> [Problem requirements] Look through the entries below for the line with "Decred, Decentralized Credits" and the line with "- The game will", then give again exactly those two lines and all lines between them, minus the pictures.
= = = =
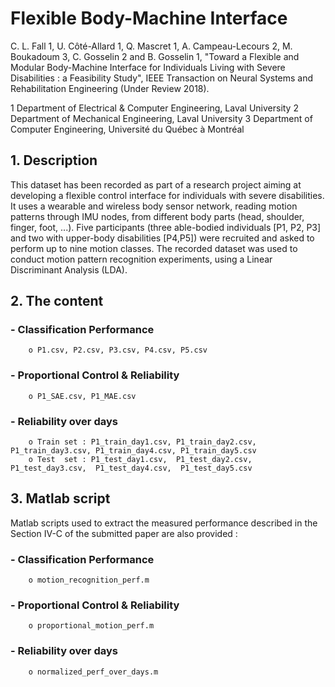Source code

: # Flexible Body-Machine Interface 

C. L. Fall 1, U. Côté-Allard 1, Q. Mascret 1, A. Campeau-Lecours 2, M. Boukadoum 3, C. Gosselin 2 and B. Gosselin 1, "Toward a Flexible and Modular Body-Machine Interface for Individuals Living with Severe Disabilities : a Feasibility Study", IEEE Transaction on Neural Systems and Rehabilitation Engineering (Under Review 2018).

1 Department of Electrical & Computer Engineering, Laval University
2 Department of Mechanical Engineering, Laval University
3 Department of Computer Engineering, Université du Québec à Montréal

## 1. Description

This dataset has been recorded as part of a research project aiming at developing a flexible control interface for individuals with severe disabilities. It uses a wearable and wireless body sensor network, reading motion patterns through IMU nodes, from different body parts (head, shoulder, finger, foot, ...). Five participants (three able-bodied individuals [P1, P2, P3] and two with upper-body disabilities [P4,P5]) were recruited and asked to perform up to nine motion classes. The recorded dataset was used to conduct motion pattern recognition experiments, using a Linear Discriminant Analysis (LDA).

## 2. The content 

###		- Classification Performance
    	o P1.csv, P2.csv, P3.csv, P4.csv, P5.csv
###		- Proportional Control & Reliability
  		o P1_SAE.csv, P1_MAE.csv
###		- Reliability over days
  		o Train set : P1_train_day1.csv, P1_train_day2.csv, P1_train_day3.csv, P1_train_day4.csv, P1_train_day5.csv
  		o Test  set : P1_test_day1.csv,  P1_test_day2.csv,  P1_test_day3.csv,  P1_test_day4.csv,  P1_test_day5.csv

## 3. Matlab script

Matlab scripts used to extract the measured performance described in the Section IV-C of the submitted paper are also provided :

###		- Classification Performance
  		o motion_recognition_perf.m
###		- Proportional Control & Reliability
  		o proportional_motion_perf.m
###		- Reliability over days
  		o normalized_perf_over_days.m
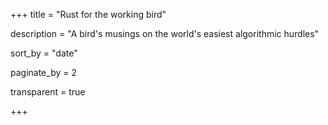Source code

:+++
title = "Rust for the working bird"

description = "A bird's musings on the world's easiest algorithmic hurdles"

sort_by = "date"

paginate_by = 2

transparent = true

+++




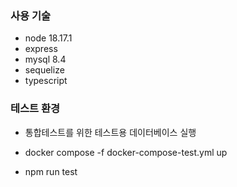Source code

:### 사용 기술
- node 18.17.1
- express
- mysql 8.4
- sequelize
- typescript

### 테스트 환경
- 통합테스트를 위한 테스트용 데이터베이스 실행
- docker compose -f docker-compose-test.yml up

- npm run test
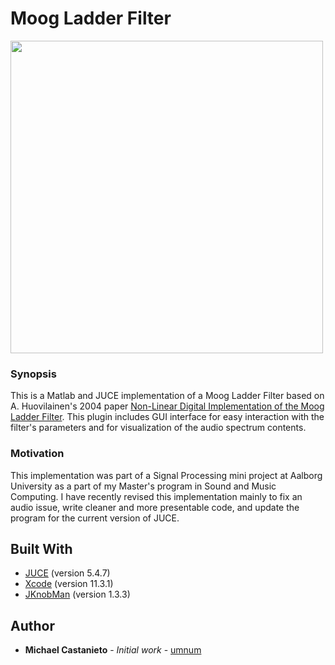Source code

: # Moog Ladder Filter

<a href="https://drive.google.com/file/d/16F_a_m2T32haqDgcwwjGefTxDjV848CL/view?usp=sharing">
  <img src="https://i.imgur.com/ih82iuv.png" width="500" href="https://drive.google.com/file/d/16F_a_m2T32haqDgcwwjGefTxDjV848CL/view?usp=sharing">
</a>

### Synopsis
This is a Matlab and JUCE implementation of a Moog Ladder Filter based on A. Huovilainen's 2004 paper [Non-Linear Digital Implementation of the Moog Ladder Filter](https://pdfs.semanticscholar.org/c490/4c04a7be1d675e360409178da71a1253f6d8.pdf).
This plugin includes GUI interface for easy interaction with the filter's parameters and for visualization of the audio spectrum contents.

### Motivation
This implementation was part of a Signal Processing mini project at Aalborg University as a part of my Master's program in Sound and Music Computing.
I have recently revised this implementation mainly to fix an audio issue, write cleaner and more presentable code, and update the program for the current version of JUCE.

## Built With

* [JUCE](https://juce.com) (version 5.4.7)
* [Xcode](https://developer.apple.com/xcode/) (version 11.3.1)
* [JKnobMan](https://www.g200kg.com/jp/software/knobman.html) (version 1.3.3)

## Author

* **Michael Castanieto** - *Initial work* - [umnum](https://github.com/umnum)
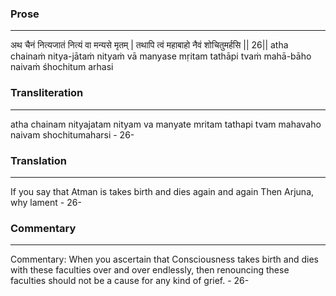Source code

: ### Prose 
 --- 
अथ चैनं नित्यजातं नित्यं वा मन्यसे मृतम् |
तथापि त्वं महाबाहो नैवं शोचितुमर्हसि || 26||
atha chainaṁ nitya-jātaṁ nityaṁ vā manyase mṛitam
tathāpi tvaṁ mahā-bāho naivaṁ śhochitum arhasi

### Transliteration 
 --- 
atha chainam nityajatam nityam va manyate mritam tathapi tvam mahavaho naivam shochitumaharsi - 26-

### Translation 
 --- 
If you say that Atman is takes birth and dies again and again Then Arjuna, why lament - 26-

### Commentary 
 --- 
Commentary: When you ascertain that Consciousness takes birth and dies with these faculties over and over endlessly, then renouncing these faculties should not be a cause for any kind of grief. - 26-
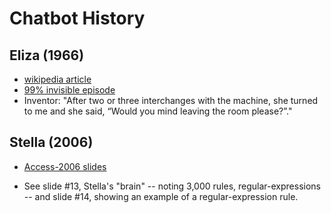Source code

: # Chatbot History

## Eliza  (1966)

- [wikipedia article](https://en.wikipedia.org/wiki/ELIZA)
- [99% invisible episode](https://99percentinvisible.org/episode/the-eliza-effect/transcript/)
- Inventor: "After two or three interchanges with the machine, she turned to me and she said, “Would you mind leaving the room please?”."

## Stella  (2006)

- [Access-2006 slides](https://www.sub.uni-hamburg.de/fileadmin/redaktion/Bibliotheken/stella_english_ottawa.pdf)

- See slide #13, Stella's "brain" -- noting 3,000 rules, regular-expressions -- and slide #14, showing an example of a regular-expression rule.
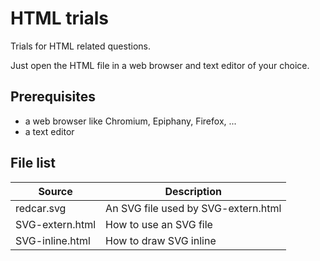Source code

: # HTML trials

Trials for HTML related questions.

Just open the HTML file in a web browser and text editor of your choice.


## Prerequisites

- a web browser like Chromium, Epiphany, Firefox, ...
- a text editor


## File list

|Source         |Description                        |
|---------------|-----------------------------------|
|redcar.svg     |An SVG file used by SVG-extern.html|
|SVG-extern.html|How to use an SVG file             |
|SVG-inline.html|How to draw SVG inline             |

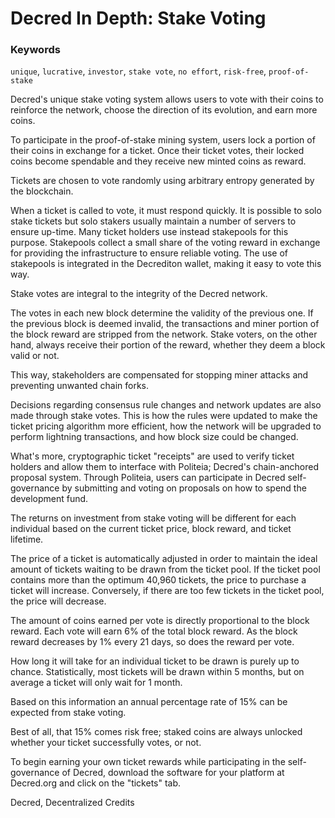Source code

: # Decred In Depth: Stake Voting

### Keywords
`unique`, `lucrative`, `investor`, `stake vote`, `no effort`, `risk-free`, `proof-of-stake`

Decred's unique stake voting system allows users to vote with their coins to reinforce the network, choose the direction of its evolution, and earn more coins.

To participate in the proof-of-stake mining system, users lock a portion of their coins in exchange for a ticket. Once their ticket votes, their locked coins become spendable and they receive new minted coins as reward. 

Tickets are chosen to vote randomly using arbitrary entropy generated by the blockchain.

When a ticket is called to vote, it must respond quickly. It is possible to solo stake tickets but solo stakers usually maintain a number of servers to ensure up-time. Many ticket holders use instead stakepools for this purpose. Stakepools collect a small share of the voting reward in exchange for providing the infrastructure to ensure reliable voting. The use of stakepools is integrated in the Decrediton wallet, making it easy to vote this way.

Stake votes are integral to the integrity of the Decred network. 

The votes in each new block determine the validity of the previous one. If the previous block is deemed invalid, the transactions and miner portion of the block reward are stripped from the network. Stake voters, on the other hand, always receive their portion of the reward, whether they deem a block valid or not. 

This way, stakeholders are compensated for stopping miner attacks and preventing unwanted chain forks.

Decisions regarding consensus rule changes and network updates are also made through stake votes. This is how the rules were updated to make the ticket pricing algorithm more efficient, how the network will be upgraded to perform lightning transactions, and how block size could be changed.

What's more, cryptographic ticket "receipts" are used to verify ticket holders and allow them to interface with Politeia; Decred's chain-anchored proposal system. Through Politeia, users can participate in Decred self-governance by submitting and voting on proposals on how to spend the development fund.

The returns on investment from stake voting will be different for each individual based on the current ticket price, block reward, and ticket lifetime.

The price of a ticket is automatically adjusted in order to maintain the ideal amount of tickets waiting to be drawn from the ticket pool. If the ticket pool contains more than the optimum 40,960 tickets, the price to purchase a ticket will increase. Conversely, if there are too few tickets in the ticket pool, the price will decrease.

The amount of coins earned per vote is directly proportional to the block reward. Each vote will earn 6% of the total block reward. As the block reward decreases by 1% every 21 days, so does the reward per vote. 

How long it will take for an individual ticket to be drawn is purely up to chance. Statistically, most tickets will be drawn within 5 months, but on average a ticket will only wait for 1 month. 

Based on this information an annual percentage rate of 15% can be expected from stake voting.

Best of all, that 15% comes risk free; staked coins are always unlocked whether your ticket successfully votes, or not.

To begin earning your own ticket rewards while participating in the self-governance of Decred, download the software for your platform at Decred.org and click on the "tickets" tab.

Decred, Decentralized Credits
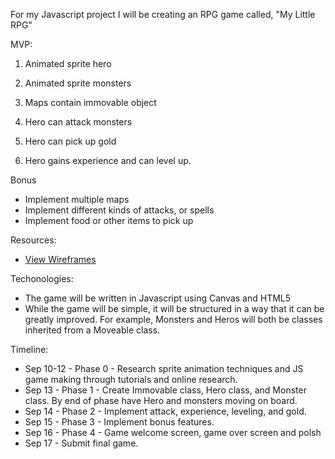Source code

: For my Javascript project I will be creating an RPG game called, "My Little RPG"

MVP:

1) Animated sprite hero

2) Animated sprite monsters

3) Maps contain immovable object

4) Hero can attack monsters

5) Hero can pick up gold

6) Hero gains experience and can level up.


Bonus
- Implement multiple maps
- Implement different kinds of attacks, or spells
- Implement food or other items to pick up


Resources:

* [View Wireframes][wireframes]

[wireframes]: docs/wireframe.png

Techonologies:

- The game will be written in Javascript using Canvas and HTML5
- While the game will be simple, it will be structured in a way that it can be greatly improved.  For example, Monsters and Heros will both be classes inherited from a Moveable class.


Timeline: 

- Sep 10-12 - Phase 0 - Research sprite animation techniques and JS game making through tutorials and online research.
- Sep 13 - Phase 1 - Create Immovable class, Hero class, and Monster class.  By end of phase have Hero and monsters moving on board.
- Sep 14 - Phase 2 - Implement attack, experience, leveling, and gold.
- Sep 15 - Phase 3 - Implement bonus features.
- Sep 16 - Phase 4 - Game welcome screen, game over screen and polsh
- Sep 17 - Submit final game.
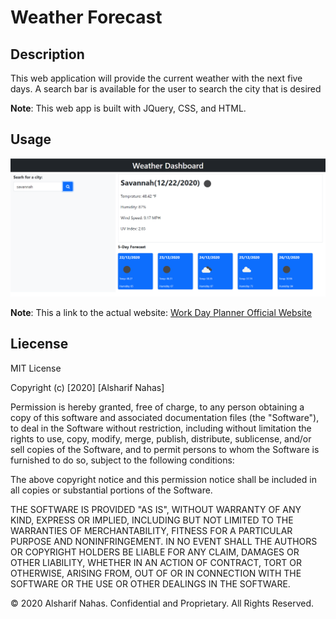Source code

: # Weather Forecast

## Description

This web application will provide the current weather with the next five days. A search bar is available for the user to search the city that is desired

**Note**: This web app is built with JQuery, CSS, and HTML.

## Usage

![Weather Forecast Preview](assets/images/screen-shot1.PNG)

**Note**: This a link to the actual website: [Work Day Planner Official Website](https://alsharifnahas.github.io/Weather-Forecast/.)

## Liecense

MIT License

Copyright (c) [2020] [Alsharif Nahas]

Permission is hereby granted, free of charge, to any person obtaining a copy
of this software and associated documentation files (the "Software"), to deal
in the Software without restriction, including without limitation the rights
to use, copy, modify, merge, publish, distribute, sublicense, and/or sell
copies of the Software, and to permit persons to whom the Software is
furnished to do so, subject to the following conditions:

The above copyright notice and this permission notice shall be included in all
copies or substantial portions of the Software.

THE SOFTWARE IS PROVIDED "AS IS", WITHOUT WARRANTY OF ANY KIND, EXPRESS OR
IMPLIED, INCLUDING BUT NOT LIMITED TO THE WARRANTIES OF MERCHANTABILITY,
FITNESS FOR A PARTICULAR PURPOSE AND NONINFRINGEMENT. IN NO EVENT SHALL THE
AUTHORS OR COPYRIGHT HOLDERS BE LIABLE FOR ANY CLAIM, DAMAGES OR OTHER
LIABILITY, WHETHER IN AN ACTION OF CONTRACT, TORT OR OTHERWISE, ARISING FROM,
OUT OF OR IN CONNECTION WITH THE SOFTWARE OR THE USE OR OTHER DEALINGS IN THE
SOFTWARE.

© 2020 Alsharif Nahas. Confidential and Proprietary. All Rights Reserved.
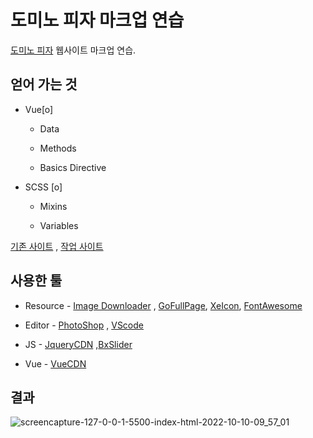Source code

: #  도미노 피자 마크업 연습

[도미노 피자](https://web.dominos.co.kr/main) 웹사이트 마크업 연습.

## 얻어 가는 것

- Vue[o]

	- Data

	- Methods

    - Basics Directive

- SCSS [o]

	- Mixins

	- Variables

[기존 사이트](https://web.dominos.co.kr/main) , [작업 사이트](https://galadriel91.cafe24.com/domino/)

##  사용한 툴

- Resource - [Image Downloader](https://chrome.google.com/webstore/detail/imagedownloader/cnpniohnfphhjihaiiggeabnkjhpaldj?hl=ko) , [GoFullPage](https://chrome.google.com/webstore/detail/gofullpage-full-page-scre/fdpohaocaechififmbbbbbknoalclacl?hl=ko), [XeIcon](https://xpressengine.github.io/XEIcon/library-2.3.3.html), [FontAwesome](https://use.fontawesome.com/releases/v5.14.0/css/all.css)

- Editor - [PhotoShop](https://www.adobe.com/kr/) , [VScode](https://code.visualstudio.com/)

- JS - [JqueryCDN](https://code.jquery.com/jquery-3.5.1.min.js) ,[BxSlider](https://bxslider.com/)

- Vue - [VueCDN](https://cdn.jsdelivr.net/npm/vue/dist/vue.js)

##  결과

![screencapture-127-0-0-1-5500-index-html-2022-10-10-09_57_01](https://user-images.githubusercontent.com/49547410/194787616-c1df9813-7234-4f26-abe4-da283ec48c92.png)



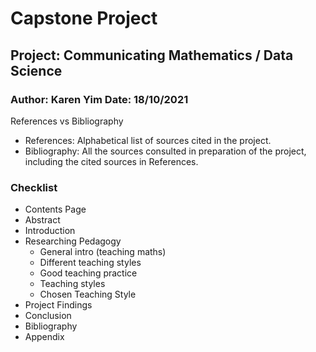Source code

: # Capstone Project

## Project: Communicating Mathematics / Data Science
### Author: Karen Yim	Date: 18/10/2021

References vs Bibliography
- References: Alphabetical list of sources cited in the project.
- Bibliography: All the sources consulted in preparation of the project, including the cited sources in References.

### Checklist
- Contents Page
- Abstract
- Introduction
- Researching Pedagogy
  - General intro (teaching maths)
  - Different teaching styles 
  - Good teaching practice
  - Teaching styles
  - Chosen Teaching Style
- Project Findings
- Conclusion
- Bibliography
- Appendix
= = = =
> [Expected answer]
Decred, Decentralized Credits
Source code

: For my Javascript project I will be creating an RPG game called, "My Little RPG"

MVP:

1) Animated sprite hero

2) Animated sprite monsters

3) Maps contain immovable object

4) Hero can attack monsters

5) Hero can pick up gold

6) Hero gains experience and can level up.


Bonus
- Implement multiple maps
- Implement different kinds of attacks, or spells
- Implement food or other items to pick up


Resources:

* [View Wireframes][wireframes]

[wireframes]: docs/wireframe.png

Techonologies:

- The game will be written in Javascript using Canvas and HTML5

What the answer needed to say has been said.